▸ Work item
An exact reproduction is required of the lines from the beginning of the entries through the line with "Os passos descritos", pictures excluded and nothing added.

Items from a data source:
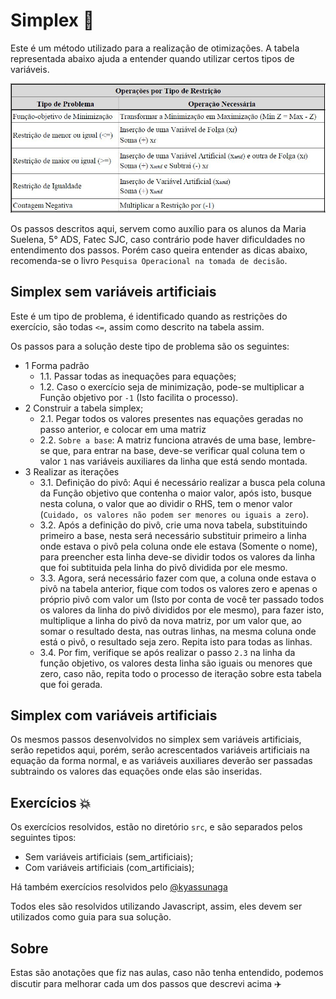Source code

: # Simplex :rocket:

Este é um método utilizado para a realização de otimizações. A tabela representada abaixo ajuda a entender quando utilizar certos tipos de variáveis.

![Tabela_tipos](./tabela.png)

Os passos descritos aqui, servem como auxílio para os alunos da Maria Suelena, 5° ADS, Fatec SJC, caso contrário pode haver dificuldades no entendimento dos passos. Porém caso queira entender as dicas abaixo, recomenda-se o livro `Pesquisa Operacional na tomada de decisão`.

## Simplex sem variáveis artificiais

Este é um tipo de problema, é identificado quando as restrições do exercício, são todas `<=`, assim como descrito na tabela assim.

Os passos para a solução deste tipo de problema são os seguintes:

- 1 Forma padrão
  - 1.1. Passar todas as inequações para equações;
  - 1.2. Caso o exercício seja de minimização, pode-se multiplicar a Função objetivo por `-1` (Isto facilita o processo).
- 2 Construir a tabela simplex;
  - 2.1. Pegar todos os valores presentes nas equações geradas no passo anterior, e colocar em uma matriz
  - 2.2. `Sobre a base`: A matriz funciona através de uma base, lembre-se que, para entrar na base, deve-se verificar qual coluna tem o valor `1` nas variáveis auxiliares da linha que está sendo montada.
- 3  Realizar as iterações
  - 3.1. Definição do pivô: Aqui é necessário realizar a busca pela coluna da Função objetivo que contenha o maior valor, após isto, busque nesta coluna, o valor que ao dividir o RHS, tem o menor valor (`Cuidado, os valores não podem ser menores ou iguais a zero`).
  - 3.2. Após a definição do pivô, crie uma nova tabela, substituindo primeiro a base, nesta será necessário substituir primeiro a linha onde estava o pivô pela coluna onde ele estava (Somente o nome), para preencher esta linha deve-se dividir todos os valores da linha que foi subtituida pela linha do pivô dividida por ele mesmo.
  - 3.3. Agora, será necessário fazer com que, a coluna onde estava o pivô na tabela anterior, fique com todos os valores zero e apenas o próprio pivô com valor um (Isto por conta de você ter passado todos os valores da linha do pivô divididos por ele mesmo), para fazer isto, multiplique a linha do pivô da nova matriz, por um valor que, ao somar o resultado desta, nas outras linhas, na mesma coluna onde está o pivô, o resultado seja zero. Repita isto para todas as linhas.
  - 3.4. Por fim, verifique se após realizar o passo `2.3` na linha da função objetivo, os valores desta linha são iguais ou menores que zero, caso não, repita todo o processo de iteração sobre esta tabela que foi gerada.

## Simplex com variáveis artificiais

Os mesmos passos desenvolvidos no simplex sem variáveis artificiais, serão repetidos aqui, porém, serão acrescentados variáveis artificiais na equação da forma normal, e as variáveis auxiliares deverão ser passadas subtraindo os valores das equações onde elas são inseridas.

## Exercícios :boom:

Os exercícios resolvidos, estão no diretório `src`, e são separados pelos seguintes tipos:
- Sem variáveis artificiais (sem_artificiais);
- Com variáveis artificiais (com_artificiais);

Há também exercícios resolvidos pelo [@kyassunaga](https://github.com/kyassunaga)

Todos eles são resolvidos utilizando Javascript, assim, eles devem ser utilizados como guia para sua solução.

## Sobre

Estas são anotações que fiz nas aulas, caso não tenha entendido, podemos discutir para melhorar cada um dos passos que descrevi acima :airplane:
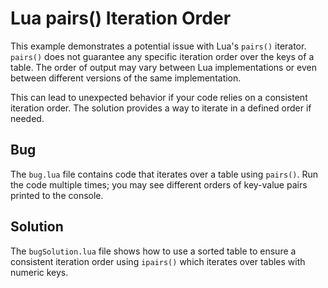# Lua pairs() Iteration Order

This example demonstrates a potential issue with Lua's `pairs()` iterator.  `pairs()` does not guarantee any specific iteration order over the keys of a table.  The order of output may vary between Lua implementations or even between different versions of the same implementation.

This can lead to unexpected behavior if your code relies on a consistent iteration order.  The solution provides a way to iterate in a defined order if needed.

## Bug
The `bug.lua` file contains code that iterates over a table using `pairs()`.  Run the code multiple times; you may see different orders of key-value pairs printed to the console.

## Solution
The `bugSolution.lua` file shows how to use a sorted table to ensure a consistent iteration order using `ipairs()` which iterates over tables with numeric keys.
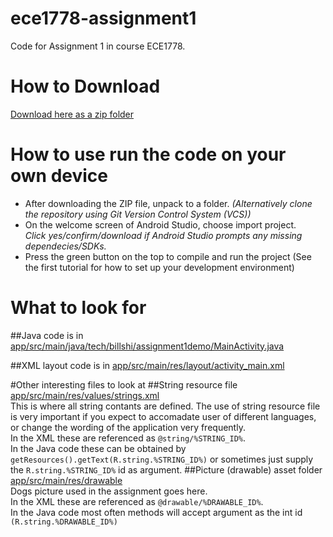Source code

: # ece1778-assignment1
Code for Assignment 1 in course ECE1778.

# How to Download
[Download here as a zip folder](https://github.com/shirj/ece1778-assignment1/archive/master.zip "download as zip")

# How to use run the code on your own device
- After downloading the ZIP file, unpack to a folder. _(Alternatively clone the repository using Git Version Control System (VCS))_
- On the welcome screen of Android Studio, choose import project.    
_Click yes/confirm/download if Android Studio prompts any missing dependecies/SDKs._
- Press the green button on the top to compile and run the project (See the first tutorial for how to set up your development environment)

# What to look for
##Java code 
is in [app/src/main/java/tech/billshi/assignment1demo/MainActivity.java](../master/app/src/main/java/tech/billshi/assignment1demo/MainActivity.java)

##XML layout code
is in [app/src/main/res/layout/activity_main.xml](../master/app/src/main/res/layout/activity_main.xml)

#Other interesting files to look at
##String resource file
[app/src/main/res/values/strings.xml](../master/app/src/main/res/values/strings.xml)     
This is where all string contants are defined. The use of string resource file is very important if you expect to accomadate user of different languages, or change the wording of the application very frequently.    
In the XML these are referenced as `@string/%STRING_ID%`.    
In the Java code these can be obtained by `getResources().getText(R.string.%STRING_ID%)` or sometimes just supply the `R.string.%STRING_ID%` id as argument.
##Picture (drawable) asset folder
[app/src/main/res/drawable](../master/app/src/main/res/drawable)     
Dogs picture used in the assignment goes here.    
In the XML these are referenced as `@drawable/%DRAWABLE_ID%`.    
In the Java code most often methods will accept argument as the int id `(R.string.%DRAWABLE_ID%)`
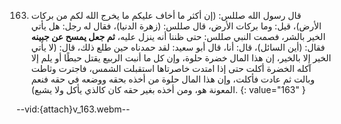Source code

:163. قال رسول الله صللس: (إن أكثر ما أخاف عليكم ما يخرج الله لكم من بركات الأرض)، قيل: وما بركات الأرض، قال صللس: (زهرة الدنيا)، فقال له رجل: هل يأتي الخير بالشر، فصمت النبي صللس: حتى ظننا أنه ينزل عليه، **ثم جعل يمسح عن جبينه** فقال: (أين السائل)، قال: أنا، قال أبو سعيد: لقد حمدناه حين طلع ذلك، قال: (لا يأتي الخير إلا بالخير، إن هذا المال خضرة حلوة، وإن كل ما أنبت الربيع يقتل حبطًا أو يلم إلا آكله الخضرة أكلت حتى إذا امتدت خاصرتاها استقبلت الشمس، فاجترت وثاطت وبالت ثم عادت فأكلت، وإن هذا المال حلوة من أخذه بحقه ووضعه في حقه فنعم المعونة هو، ومن أخذه بغير حقه كان كالذي يأكل ولا يشبع).
{: value="163" }

--vid:{attach}v_163.webm--
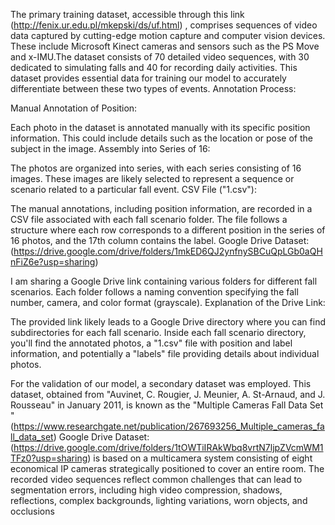 The primary training dataset, accessible through this link (http://fenix.ur.edu.pl/mkepski/ds/uf.html) , comprises sequences of video data captured by cutting-edge motion capture and computer vision devices. These include Microsoft Kinect cameras and sensors such as the PS Move and x-IMU.The dataset consists of 70 detailed video sequences, with 30 dedicated to simulating falls and 40 for recording daily activities. This dataset provides essential data for training our model to accurately differentiate between these two types of events.
Annotation Process:

Manual Annotation of Position:

Each photo in the dataset is annotated manually with its specific position information. This could include details such as the location or pose of the subject in the image.
Assembly into Series of 16:

The photos are organized into series, with each series consisting of 16 images. These images are likely selected to represent a sequence or scenario related to a particular fall event.
CSV File ("1.csv"):

The manual annotations, including position information, are recorded in a CSV file associated with each fall scenario folder. The file follows a structure where each row corresponds to a different position in the series of 16 photos, and the 17th column contains the label. Google Drive Dataset: 
(https://drive.google.com/drive/folders/1mkED6QJ2ynfnySBCuQpLGb0aQHnFiZ6e?usp=sharing)


I am sharing a Google Drive link containing various folders for different fall scenarios. Each folder follows a naming convention specifying the fall number, camera, and color format (grayscale).
Explanation of the Drive Link:

The provided link likely leads to a Google Drive directory where you can find subdirectories for each fall scenario.
Inside each fall scenario directory, you'll find the annotated photos, a "1.csv" file with position and label information, and potentially a "labels" file providing details about individual photos.

For the validation of our model, a secondary dataset was employed. This dataset, obtained from "Auvinet, C. Rougier, J. Meunier, A. St-Arnaud, and J. Rousseau" in January 2011, is known as the "Multiple Cameras Fall Data Set " (https://www.researchgate.net/publication/267693256_Multiple_cameras_fall_data_set)
 Google Drive Dataset: (https://drive.google.com/drive/folders/1tOWTiIRAkWbq8vrtN7ljpZVcmWM1TFz0?usp=sharing)
is based on a multicamera system consisting of eight economical IP cameras strategically positioned to cover an entire room. The recorded video sequences reflect common challenges that can lead to segmentation errors, including high video compression, shadows, reflections, complex backgrounds, lighting variations, worn objects, and occlusions
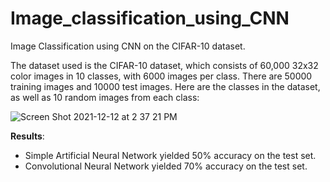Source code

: # Image_classification_using_CNN
Image Classification using CNN on the CIFAR-10 dataset.

The dataset used is the CIFAR-10 dataset, which consists of 60,000 32x32 color images in 10 classes, with 6000 images per class. There are 50000 training images and 10000 test images.
Here are the classes in the dataset, as well as 10 random images from each class:


![Screen Shot 2021-12-12 at 2 37 21 PM](https://user-images.githubusercontent.com/85386222/145706626-47be1b26-6dd5-48ee-8297-aac45a24357f.jpg)






**Results**: 
* Simple Artificial Neural Network yielded 50% accuracy on the test set.
* Convolutional Neural Network yielded 70% accuracy on the test set.
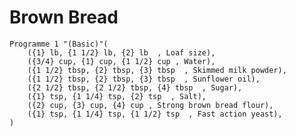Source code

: Brown Bread
===========


    Programme 1 "(Basic)"(
        ({1} lb, {1 1/2} lb, {2} lb  , Loaf size),
        ({3/4} cup, {1} cup, {1 1/2} cup , Water),
        ({1 1/2} tbsp, {2} tbsp, {3} tbsp  , Skimmed milk powder),
        ({1 1/2} tbsp, {2} tbsp, {3} tbsp  , Sunflower oil),
        ({2 1/2} tbsp, {2 1/2} tbsp, {4} tbsp  , Sugar),
        ({1} tsp, {1 1/4} tsp, {2} tsp  , Salt),
        ({2} cup, {3} cup, {4} cup , Strong brown bread flour),
        ({1} tsp, {1 1/4} tsp, {1 1/2} tsp  , Fast action yeast),
    )

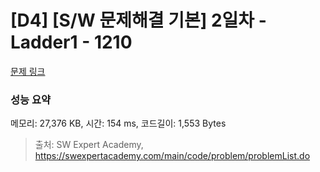 # [D4] [S/W 문제해결 기본] 2일차 - Ladder1 - 1210 

[문제 링크](https://swexpertacademy.com/main/code/problem/problemDetail.do?contestProbId=AV14ABYKADACFAYh) 

### 성능 요약

메모리: 27,376 KB, 시간: 154 ms, 코드길이: 1,553 Bytes



> 출처: SW Expert Academy, https://swexpertacademy.com/main/code/problem/problemList.do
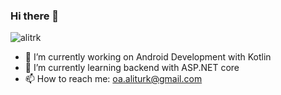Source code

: ### Hi there 👋

<p align="left"> <img src="https://komarev.com/ghpvc/?username=alitrk&label=Views&color=green&style=plastic" alt="alitrk" /> </p>

- 🔭 I’m currently working on Android Development with Kotlin
- 🌱 I’m currently learning backend with ASP.NET core
- 📫 How to reach me: oa.aliturk@gmail.com
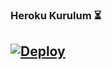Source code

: 
### Heroku Kurulum ⏳
[![Deploy](https://www.herokucdn.com/deploy/button.svg)](https://heroku.com/deploy?template=https://github.com/bilinmez/Music)
-
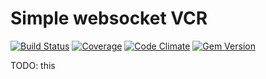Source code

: # Simple websocket VCR

[![Build Status](https://travis-ci.org/Jiri-Kremser/simple-websocket-vcr.png?branch=master)](https://travis-ci.org/Jiri-Kremser/simple-websocket-vcr)
[![Coverage](https://coveralls.io/repos/github/Jiri-Kremser/simple-websocket-vcr/badge.svg?branch=master)](https://coveralls.io/github/Jiri-Kremser/simple-websocket-vcr?branch=master)
[![Code Climate](https://codeclimate.com/github/Jiri-Kremser/simple-websocket-vcr/badges/gpa.svg)](https://codeclimate.com/github/Jiri-Kremser/simple-websocket-vcr)
[![Gem Version](https://badge.fury.io/rb/simple-websocket-vcr.svg)](https://badge.fury.io/rb/simple-websocket-vcr)


TODO: this
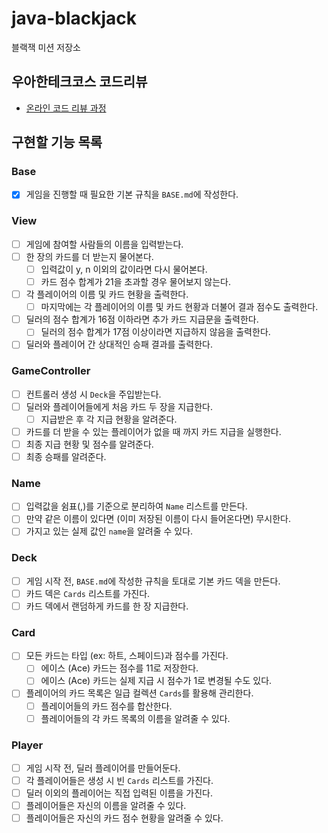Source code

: # java-blackjack

블랙잭 미션 저장소

## 우아한테크코스 코드리뷰

- [온라인 코드 리뷰 과정](https://github.com/woowacourse/woowacourse-docs/blob/master/maincourse/README.md)

## 구현할 기능 목록
### Base
- [x] 게임을 진행할 때 필요한 기본 규칙을 `BASE.md`에 작성한다.
### View
- [ ] 게임에 참여할 사람들의 이름을 입력받는다.
- [ ] 한 장의 카드를 더 받는지 물어본다.
  - [ ] 입력값이 y, n 이외의 값이라면 다시 물어본다.
  - [ ] 카드 점수 합계가 21을 초과할 경우 물어보지 않는다.
- [ ] 각 플레이어의 이름 및 카드 현황을 출력한다.
  - [ ] 마지막에는 각 플레이어의 이름 및 카드 현황과 더불어 결과 점수도 출력한다.
- [ ] 딜러의 점수 합계가 16점 이하라면 추가 카드 지급문을 출력한다.
  - [ ] 딜러의 점수 합계가 17점 이상이라면 지급하지 않음을 출력한다.
- [ ] 딜러와 플레이어 간 상대적인 승패 결과를 출력한다.
### GameController
- [ ] 컨트롤러 생성 시 `Deck`을 주입받는다.
- [ ] 딜러와 플레이어들에게 처음 카드 두 장을 지급한다.
  - [ ] 지급받은 후 각 지급 현황을 알려준다.
- [ ] 카드를 더 받을 수 있는 플레이어가 없을 때 까지 카드 지급을 실행한다.
- [ ] 최종 지급 현황 및 점수를 알려준다.
- [ ] 최종 승패를 알려준다.
### Name
- [ ] 입력값을 쉼표(,)를 기준으로 분리하여 `Name` 리스트를 만든다.
- [ ] 만약 같은 이름이 있다면 (이미 저장된 이름이 다시 들어온다면) 무시한다.
- [ ] 가지고 있는 실제 값인 `name`을 알려줄 수 있다.
### Deck
- [ ] 게임 시작 전, `BASE.md`에 작성한 규칙을 토대로 기본 카드 덱을 만든다.
- [ ] 카드 덱은 `Cards` 리스트를 가진다.
- [ ] 카드 덱에서 랜덤하게 카드를 한 장 지급한다.
### Card
- [ ] 모든 카드는 타입 (ex: 하트, 스페이드)과 점수를 가진다.
  - [ ] 에이스 (Ace) 카드는 점수를 11로 저장한다.
  - [ ] 에이스 (Ace) 카드는 실제 지급 시 점수가 1로 변경될 수도 있다.
- [ ] 플레이어의 카드 목록은 일급 컬렉션 `Cards`를 활용해 관리한다.
  - [ ] 플레이어들의 카드 점수를 합산한다.
  - [ ] 플레이어들의 각 카드 목록의 이름을 알려줄 수 있다.
### Player
- [ ] 게임 시작 전, 딜러 플레이어를 만들어둔다.
- [ ] 각 플레이어들은 생성 시 빈 `Cards` 리스트를 가진다.
- [ ] 딜러 이외의 플레이어는 직접 입력된 이름을 가진다.
- [ ] 플레이어들은 자신의 이름을 알려줄 수 있다.
- [ ] 플레이어들은 자신의 카드 점수 현황을 알려줄 수 있다.
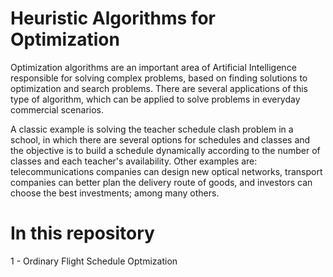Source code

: # Heuristic Algorithms for Optimization

Optimization algorithms are an important area of Artificial Intelligence responsible for solving complex problems, based on finding solutions to optimization and search problems. There are several applications of this type of algorithm, which can be applied to solve problems in everyday commercial scenarios. 

A classic example is solving the teacher schedule clash problem in a school, in which there are several options for schedules and classes and the objective is to build a schedule dynamically according to the number of classes and each teacher's availability. Other examples are: telecommunications companies can design new optical networks, transport companies can better plan the delivery route of goods, and investors can choose the best investments; among many others.

# In this repository

1 - Ordinary Flight Schedule Optmization 

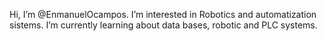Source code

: Hi, I’m @EnmanuelOcampos.
I’m interested in Robotics and automatization sistems.
I’m currently learning about data bases, robotic and PLC systems.

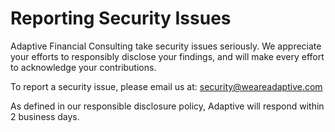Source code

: # Reporting Security Issues

Adaptive Financial Consulting take security issues seriously. We appreciate your efforts to responsibly disclose your findings, and will make every effort to acknowledge your contributions.

To report a security issue, please email us at: <security@weareadaptive.com>

As defined in our responsible disclosure policy, Adaptive will respond within 2 business days.
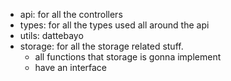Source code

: - api: for all the controllers
- types: for all the types used all around the api
- utils: dattebayo
- storage: for all the storage related stuff.
  - all functions that storage is gonna implement
  - have an interface
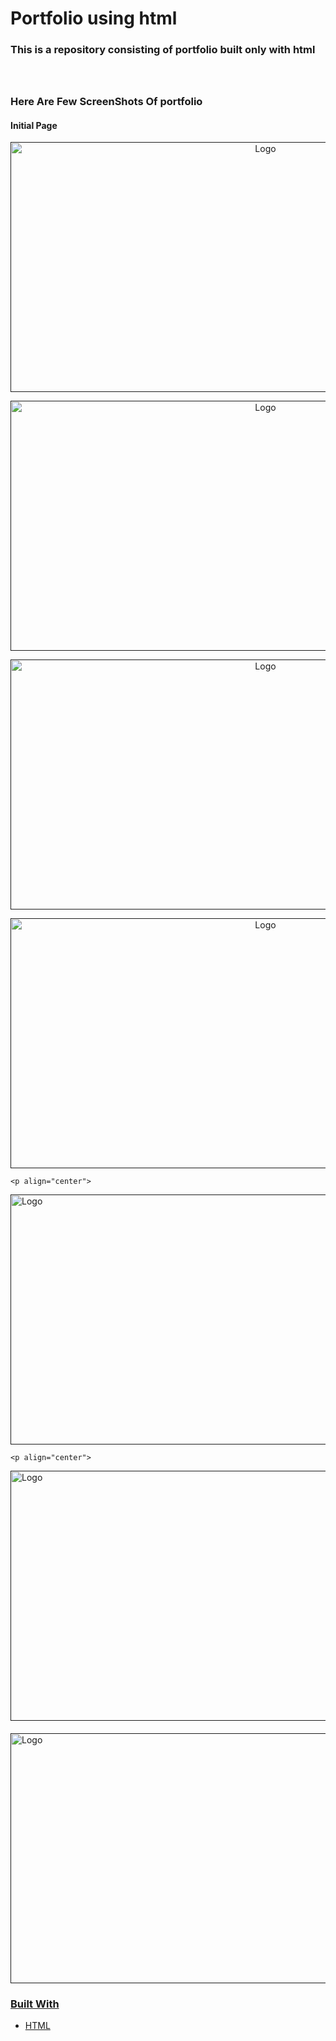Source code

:# Portfolio using html
<!-- PROJECT LOGO -->
<h3>This is a repository consisting of portfolio built only with html</h3>
  <h3 align="center"></h3>
<br />
<p align="center">


<h3>Here Are Few ScreenShots Of portfolio</h3>
<h4>Initial Page</h4>
<p align="center">
  <a href="">
    <img src="https://github.com/Novia-ND/Portfolio-using-only-HTML/blob/master/images/Screenshot%20from%202020-08-06%2017-32-44.png?raw=true" alt="Logo" width="800" height="400">
    </a></p>


<p align="center">
  <a href="">
    <img src="https://github.com/Novia-ND/Portfolio-using-only-HTML/blob/master/images/Screenshot%20from%202020-08-06%2017-32-50.png?raw=true" alt="Logo" width="800" height="400">
    </a></p>

<p align="center">
  <a href="">
    <img src="https://github.com/Novia-ND/Portfolio-using-only-HTML/blob/master/images/Screenshot%20from%202020-08-06%2017-32-58.png?raw=true" alt="Logo" width="800" height="400">
    </a></p>

<p align="center">
  <a href="">
    <img src="https://github.com/Novia-ND/Portfolio-using-only-HTML/blob/master/images/Screenshot%20from%202020-08-06%2017-33-08.png?raw=true" alt="Logo" width="800" height="400">
    </a></p>
   
    <p align="center">
  <a href="">
    <img src="https://github.com/Novia-ND/Portfolio-using-only-HTML/blob/master/images/Screenshot%20from%202020-08-06%2017-33-13.png?raw=true" alt="Logo" width="800" height="400">
    </a></p>
  
    <p align="center">
  <a href="">
    <img src="https://github.com/Novia-ND/Portfolio-using-only-HTML/blob/master/images/Screenshot%20from%202020-08-06%2017-33-20.png?raw=true" alt="Logo" width="800" height="400">
    </a></p>
    <h4></h4>
    <a href="">
    <img src="https://github.com/Novia-ND/Portfolio-using-only-HTML/blob/master/images/Screenshot%20from%202020-08-06%2017-33-35.png?raw=true" alt="Logo" width="800" height="400">
    </a></p>
    <h4></h4>
    <a href="">


### Built With
* HTML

▸ Answer space
Source code

: # Simplex :rocket:

Este é um método utilizado para a realização de otimizações. A tabela representada abaixo ajuda a entender quando utilizar certos tipos de variáveis.

![Tabela_tipos](./tabela.png)

Os passos descritos aqui, servem como auxílio para os alunos da Maria Suelena, 5° ADS, Fatec SJC, caso contrário pode haver dificuldades no entendimento dos passos. Porém caso queira entender as dicas abaixo, recomenda-se o livro `Pesquisa Operacional na tomada de decisão`.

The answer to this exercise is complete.